Immer wieder wurde Koch für höhere Ämter gehandelt, erst als EU-Kommissar und dann als Nachfolger des angeschlagenen Bundesfinanzministers Wolfgang Schäuble. Seine innerparteilich starke Position erlaubte es Koch zuletzt, mit dem selbst in den Reihen der eigenen Partei höchst umstrittenen Vorschlag von Einsparungen bei Bildung und Kinderbetreuung in die Öffentlichkeit zu treten. Die Debatte hatte er im Hamburger Abendblatt angestoßen.

Das politische Zuspitzen war schon lange eines der auffälligsten Markenzeichen Kochs. Schon seinen ersten Wahlsieg in Hessen errang er mit einer Kampagne und Unterschriftensammlung gegen die doppelte Staatsbürgerschaft.
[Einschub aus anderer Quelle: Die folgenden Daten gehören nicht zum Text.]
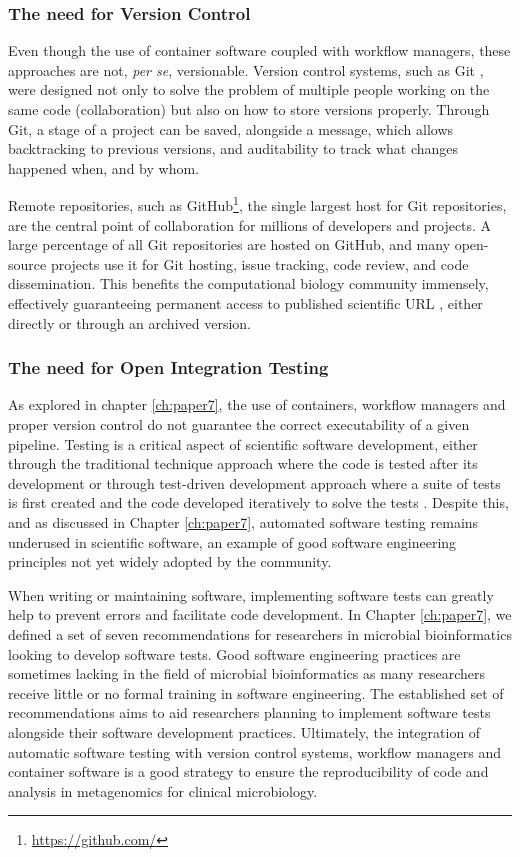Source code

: \subsubsection{The need for Version Control}

Even though the use of container software coupled with workflow managers, these approaches are not, \textit{per se}, versionable. Version control systems, such as Git \citep{chacon2014pro}, were designed not only to solve the problem of multiple people working on the same code (collaboration) but also on how to store versions properly. Through Git, a stage of a project can be saved, alongside a message, which allows backtracking to previous versions, and auditability to track what changes happened when, and by whom. 

Remote repositories, such as GitHub\footnote{\url{https://github.com/}}, the single largest host for Git repositories, are the central point of collaboration for millions of developers and projects. A large percentage of all Git repositories are hosted on GitHub, and many open-source projects use it for Git hosting, issue tracking, code review, and code dissemination. This benefits the computational biology community immensely, effectively guaranteeing permanent access to published scientific \ac{URL} \citep{mangul_challenges_2019}, either directly or through an archived version.  

\subsubsection{The need for Open Integration Testing} \label{sssection:integration_testing}

As explored in chapter \ref{ch:paper7}, the use of containers, workflow managers and proper version control do not guarantee the correct executability of a given pipeline. Testing is a critical aspect of scientific software development, either through the traditional technique approach where the code is tested after its development or through test-driven development approach where a suite of tests is first created and the code developed iteratively to solve the tests \citep{krafczyk_scientific_2019}. Despite this, and as discussed in Chapter \ref{ch:paper7}, automated software testing remains underused in scientific software, an example of good software engineering principles not yet widely adopted by the community. 

When writing or maintaining software, implementing software tests can greatly help to prevent errors and facilitate code development. In Chapter \ref{ch:paper7}, we defined a set of seven recommendations for researchers in microbial bioinformatics looking to develop software tests. Good software engineering practices are sometimes lacking in the field of microbial bioinformatics as many researchers receive little or no formal training in software engineering. The established set of recommendations aims to aid researchers planning to implement software tests alongside their software development practices. Ultimately, the integration of automatic software testing with version control systems, workflow managers and container software is a good strategy to ensure the reproducibility of code and analysis in metagenomics for clinical microbiology.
Am 24. März 1958 in Frankfurt am Main geboren, stammt Koch aus einem politischen Elternhaus. Sein inzwischen verstorbener Vater Karl-Heinz war von 1987 bis 1991 unter Ministerpräsident Walter Wallmann hessischer Justizminister. Sohn Roland war vor seinem vollständigen Wechsel in die Politik Anfang der neunziger Jahre als Rechtsanwalt tätig, er studierte in Frankfurt Jura.

Mit Blick auf seine politische Karriere schon in der Jungen Union und als fast noch jugendlicher CDU-Politiker wurde in Wiesbaden bisweilen gespottet, Koch habe quasi von Kindesbeinen an „auf Bundeskanzler studiert“. Allerdings hat er eine Rivalität mit der Kanzlerin und CDU-Vorsitzenden Angela Merkel stets bestritten und hat ihr auch in kritischen Situationen geholfen. In der Bundespolitik hat sich der 2006 zu einem der Stellvertreter Merkels im CDU-Vorsitz aufgerückte Koch vor allem in der Wirtschaftspolitik einen Namen gemacht.

Gemeinsam mit dem damaligen Bundesfinanzminister Peer Steinbrück (SPD) handelte er eine Reform der Unternehmensbesteuerung und der Erbschaftssteuer aus. Und schon früher hatten die beiden zusammen eine dann auch erfolgreich umgesetzte Liste zum Subventionsabbau ausgehandelt.

Auch in der Debatte über die Zukunft des angeschlagenen Autobauers Opel hat sich Koch als Krisenmanager profiliert, wenngleich sein Einsatz für einen Verkauf des Rüsselsheimer Unternehmens an den österreichisch-kanadischen Magna-Konzern nicht zum Tragen kam.